Work to complete
Copy out the lines below that hold the word "async".

Supplied data START

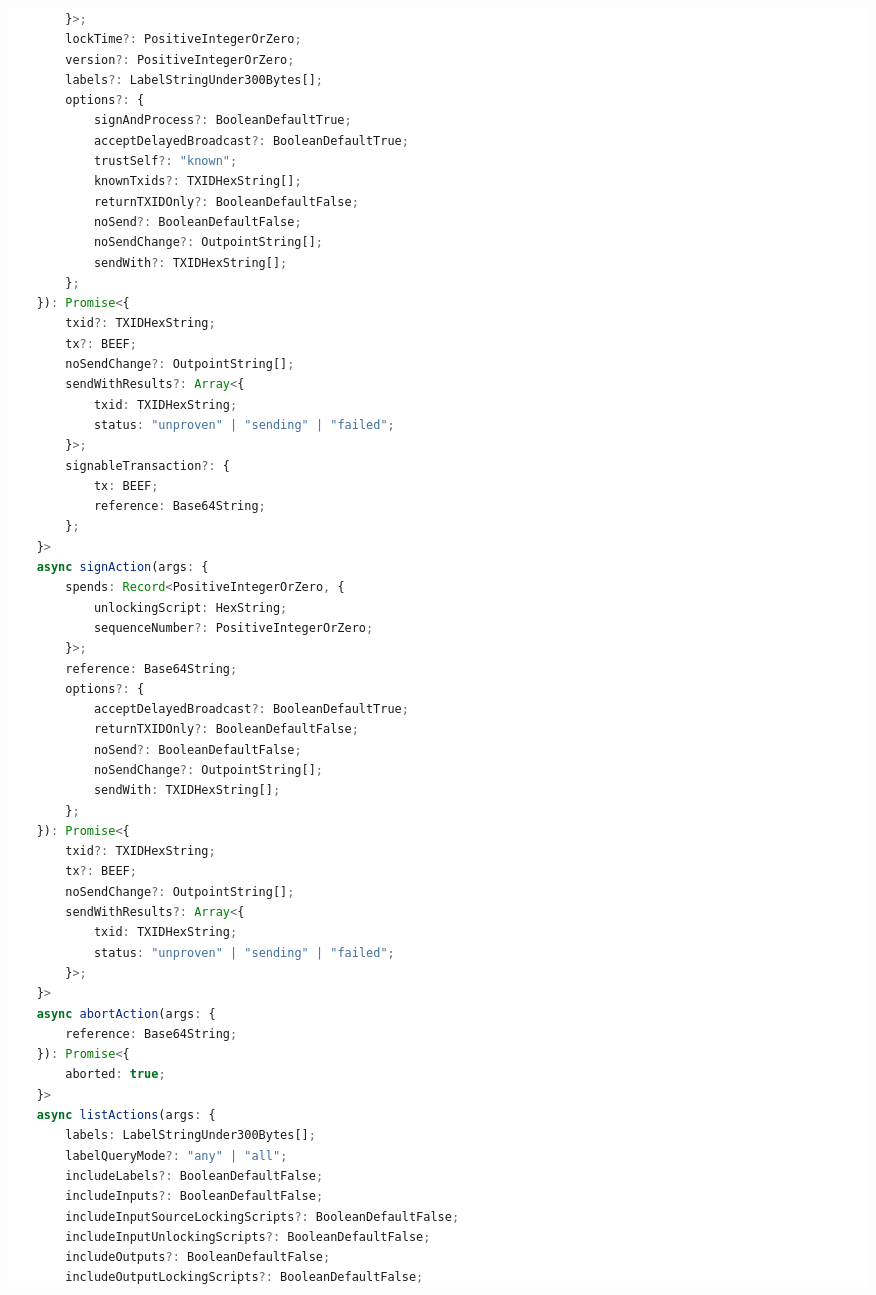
 ```ts
        }>;
        lockTime?: PositiveIntegerOrZero;
        version?: PositiveIntegerOrZero;
        labels?: LabelStringUnder300Bytes[];
        options?: {
            signAndProcess?: BooleanDefaultTrue;
            acceptDelayedBroadcast?: BooleanDefaultTrue;
            trustSelf?: "known";
            knownTxids?: TXIDHexString[];
            returnTXIDOnly?: BooleanDefaultFalse;
            noSend?: BooleanDefaultFalse;
            noSendChange?: OutpointString[];
            sendWith?: TXIDHexString[];
        };
    }): Promise<{
        txid?: TXIDHexString;
        tx?: BEEF;
        noSendChange?: OutpointString[];
        sendWithResults?: Array<{
            txid: TXIDHexString;
            status: "unproven" | "sending" | "failed";
        }>;
        signableTransaction?: {
            tx: BEEF;
            reference: Base64String;
        };
    }> 
    async signAction(args: {
        spends: Record<PositiveIntegerOrZero, {
            unlockingScript: HexString;
            sequenceNumber?: PositiveIntegerOrZero;
        }>;
        reference: Base64String;
        options?: {
            acceptDelayedBroadcast?: BooleanDefaultTrue;
            returnTXIDOnly?: BooleanDefaultFalse;
            noSend?: BooleanDefaultFalse;
            noSendChange?: OutpointString[];
            sendWith: TXIDHexString[];
        };
    }): Promise<{
        txid?: TXIDHexString;
        tx?: BEEF;
        noSendChange?: OutpointString[];
        sendWithResults?: Array<{
            txid: TXIDHexString;
            status: "unproven" | "sending" | "failed";
        }>;
    }> 
    async abortAction(args: {
        reference: Base64String;
    }): Promise<{
        aborted: true;
    }> 
    async listActions(args: {
        labels: LabelStringUnder300Bytes[];
        labelQueryMode?: "any" | "all";
        includeLabels?: BooleanDefaultFalse;
        includeInputs?: BooleanDefaultFalse;
        includeInputSourceLockingScripts?: BooleanDefaultFalse;
        includeInputUnlockingScripts?: BooleanDefaultFalse;
        includeOutputs?: BooleanDefaultFalse;
        includeOutputLockingScripts?: BooleanDefaultFalse;
```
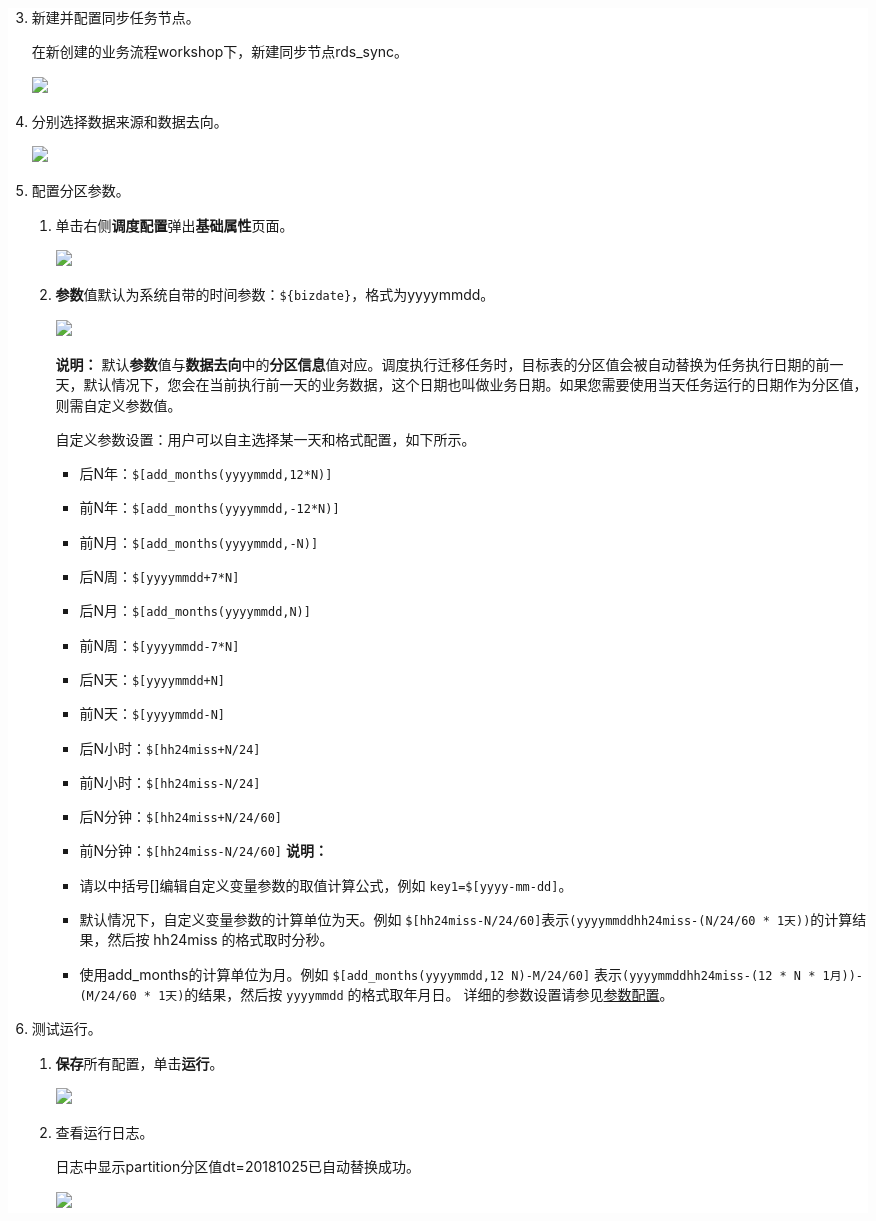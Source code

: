 3.  新建并配置同步任务节点。

    在新创建的业务流程workshop下，新建同步节点rds\_sync。

    ![](http://static-aliyun-doc.oss-cn-hangzhou.aliyuncs.com/assets/img/24452/156047525914388_zh-CN.png)

4.  分别选择数据来源和数据去向。

    ![](http://static-aliyun-doc.oss-cn-hangzhou.aliyuncs.com/assets/img/24452/156047526014391_zh-CN.png)

5.  配置分区参数。
    1.  单击右侧**调度配置**弹出**基础属性**页面。

        ![](http://static-aliyun-doc.oss-cn-hangzhou.aliyuncs.com/assets/img/24452/156047526014396_zh-CN.png)

    2.  **参数**值默认为系统自带的时间参数：`${bizdate}`，格式为yyyymmdd。

        ![](http://static-aliyun-doc.oss-cn-hangzhou.aliyuncs.com/assets/img/24452/156047526014394_zh-CN.png)

        **说明：** 默认**参数**值与**数据去向**中的**分区信息**值对应。调度执行迁移任务时，目标表的分区值会被自动替换为任务执行日期的前一天，默认情况下，您会在当前执行前一天的业务数据，这个日期也叫做业务日期。如果您需要使用当天任务运行的日期作为分区值，则需自定义参数值。

        自定义参数设置：用户可以自主选择某一天和格式配置，如下所示。

        -   后N年：`$[add_months(yyyymmdd,12*N)]`
        -   前N年：`$[add_months(yyyymmdd,-12*N)]`
        -   前N月：`$[add_months(yyyymmdd,-N)]`
        -   后N周：`$[yyyymmdd+7*N]`
        -   后N月：`$[add_months(yyyymmdd,N)]`
        -   前N周：`$[yyyymmdd-7*N]`
        -   后N天：`$[yyyymmdd+N]`
        -   前N天：`$[yyyymmdd-N]`
        -   后N小时：`$[hh24miss+N/24]`
        -   前N小时：`$[hh24miss-N/24]`
        -   后N分钟：`$[hh24miss+N/24/60]`
        -   前N分钟：`$[hh24miss-N/24/60]`
        **说明：** 

        -   请以中括号\[\]编辑自定义变量参数的取值计算公式，例如 `key1=$[yyyy-mm-dd]`。
        -   默认情况下，自定义变量参数的计算单位为天。例如 `$[hh24miss-N/24/60]`表示`(yyyymmddhh24miss-(N/24/60 * 1天))`的计算结果，然后按 hh24miss 的格式取时分秒。
        -   使用add\_months的计算单位为月。例如 `$[add_months(yyyymmdd,12 N)-M/24/60]` 表示`(yyyymmddhh24miss-(12 * N * 1月))-(M/24/60 * 1天)`的结果，然后按 `yyyymmdd` 的格式取年月日。
        详细的参数设置请参见[参数配置](https://www.alibabacloud.com/help/zh/doc-detail/74450.htm)。

6.  测试运行。
    1.  **保存**所有配置，单击**运行**。

        ![](http://static-aliyun-doc.oss-cn-hangzhou.aliyuncs.com/assets/img/24452/156047526033548_zh-CN.png)

    2.  查看运行日志。

        日志中显示partition分区值dt=20181025已自动替换成功。

        ![](http://static-aliyun-doc.oss-cn-hangzhou.aliyuncs.com/assets/img/24452/156047526114399_zh-CN.png)
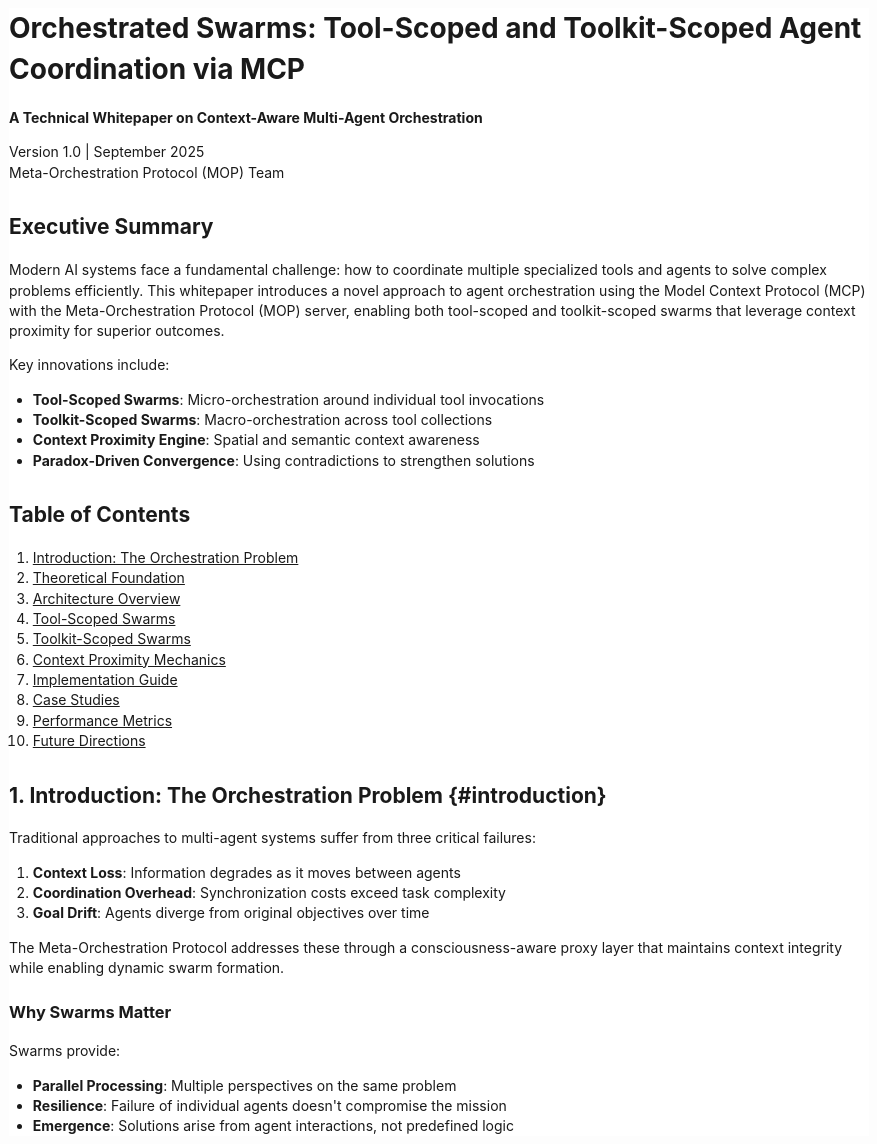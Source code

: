 # Orchestrated Swarms: Tool-Scoped and Toolkit-Scoped Agent Coordination via MCP

**A Technical Whitepaper on Context-Aware Multi-Agent Orchestration**

Version 1.0 | September 2025  
Meta-Orchestration Protocol (MOP) Team

## Executive Summary

Modern AI systems face a fundamental challenge: how to coordinate multiple specialized tools and agents to solve complex problems efficiently. This whitepaper introduces a novel approach to agent orchestration using the Model Context Protocol (MCP) with the Meta-Orchestration Protocol (MOP) server, enabling both tool-scoped and toolkit-scoped swarms that leverage context proximity for superior outcomes.

Key innovations include:
- **Tool-Scoped Swarms**: Micro-orchestration around individual tool invocations
- **Toolkit-Scoped Swarms**: Macro-orchestration across tool collections  
- **Context Proximity Engine**: Spatial and semantic context awareness
- **Paradox-Driven Convergence**: Using contradictions to strengthen solutions

## Table of Contents

1. [Introduction: The Orchestration Problem](#introduction)
2. [Theoretical Foundation](#theoretical-foundation)
3. [Architecture Overview](#architecture-overview)
4. [Tool-Scoped Swarms](#tool-scoped-swarms)
5. [Toolkit-Scoped Swarms](#toolkit-scoped-swarms)
6. [Context Proximity Mechanics](#context-proximity)
7. [Implementation Guide](#implementation-guide)
8. [Case Studies](#case-studies)
9. [Performance Metrics](#performance-metrics)
10. [Future Directions](#future-directions)

## 1. Introduction: The Orchestration Problem {#introduction}

Traditional approaches to multi-agent systems suffer from three critical failures:

1. **Context Loss**: Information degrades as it moves between agents
2. **Coordination Overhead**: Synchronization costs exceed task complexity
3. **Goal Drift**: Agents diverge from original objectives over time

The Meta-Orchestration Protocol addresses these through a consciousness-aware proxy layer that maintains context integrity while enabling dynamic swarm formation.

### Why Swarms Matter

Swarms provide:
- **Parallel Processing**: Multiple perspectives on the same problem
- **Resilience**: Failure of individual agents doesn't compromise the mission
- **Emergence**: Solutions arise from agent interactions, not predefined logic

Supplied data END

Problem solution
    async signAction(args: {
    async abortAction(args: {
    async listActions(args: {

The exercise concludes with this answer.